How are ecological systems assembled? Identifying common structural patterns within complex networks of interacting species has been a major challenge in ecology, but researchers have focused primarily on single interaction types aggregating in space or time. Here, we shed light on the assembly rules of a multilayer network formed by frugivory and nectarivory interactions between bats and plants in the Neotropics. By harnessing a conceptual framework known as the integrative hypothesis of specialization, our results suggest that phylogenetic constraints separate species into different layers and shape the network's modules. Then, the network shifts to a nested structure within its modules where interactions are mainly structured by geographic co-occurrence. Finally, organismal traits related to consuming fruits or nectar determine which bat species are central or peripheral to the network. Our results provide insights into how different processes contribute to the assemblage of ecological systems at different levels of organization, resulting in a compound network topology.

Trade-offs and resource breadth processes as drivers of performance and specificity in a host-parasite system: a new integrative hypothesis.
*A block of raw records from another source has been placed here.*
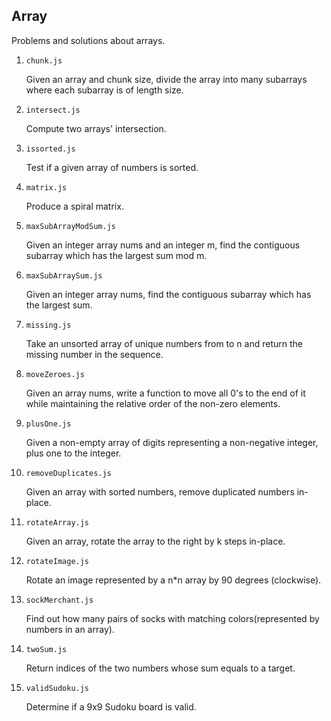 ## Array

Problems and solutions about arrays.

1. `chunk.js`

   Given an array and chunk size, divide the array into many subarrays where each subarray is of length size.

2. `intersect.js`

   Compute two arrays' intersection.

3. `issorted.js`

   Test if a given array of numbers is sorted.

4. `matrix.js`

   Produce a spiral matrix.

5. `maxSubArrayModSum.js`

   Given an integer array nums and an integer m, find the contiguous subarray which has the largest sum mod m.

6. `maxSubArraySum.js`

   Given an integer array nums, find the contiguous subarray which has the largest sum.

7. `missing.js`

   Take an unsorted array of unique numbers from to n and return the missing number in the sequence.

8. `moveZeroes.js`

   Given an array nums, write a function to move all 0's to the end of it while maintaining the relative order of the non-zero elements.

9. `plusOne.js`

   Given a non-empty array of digits representing a non-negative integer, plus one to the integer.

10. `removeDuplicates.js`

    Given an array with sorted numbers, remove duplicated numbers in-place.

11. `rotateArray.js`

    Given an array, rotate the array to the right by k steps in-place.

12. `rotateImage.js`

    Rotate an image represented by a n\*n array by 90 degrees (clockwise).

13. `sockMerchant.js`

    Find out how many pairs of socks with matching colors(represented by numbers in an array).

14. `twoSum.js`

    Return indices of the two numbers whose sum equals to a target.

15. `validSudoku.js`

    Determine if a 9x9 Sudoku board is valid.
One of the unresolved issues in the ecology of parasites is the relationship between host specificity and performance. Previous studies tested this relationship in different systems and obtained all possible outcomes. This led to the proposal of two hypotheses to explain conflicting results: the trade-off and resource breadth hypotheses, which are treated as mutually exclusive in the literature and were corroborated by different studies. In the present study, we used an extensive database on avian malaria from Brazil and combined analyses based on specificity indices and network theory, in order to test which of those hypotheses might best explain our model system. Contrary to our expectations, there was no correlation between specificity and prevalence, which contradicts both hypotheses. In addition, we detected a strong modular structure in our host-parasite network and found that its modules were not composed of geographically close, but of phylogenetically close, host species. Based on our results, we reached the conclusion that trade-off and resource breadth hypotheses are not really mutually exclusive. As a conceptual solution we propose "The Integrative Hypothesis of Parasite Specialization", a novel theoretical model that explains the contradictory results found in our study and reported to date in the literature.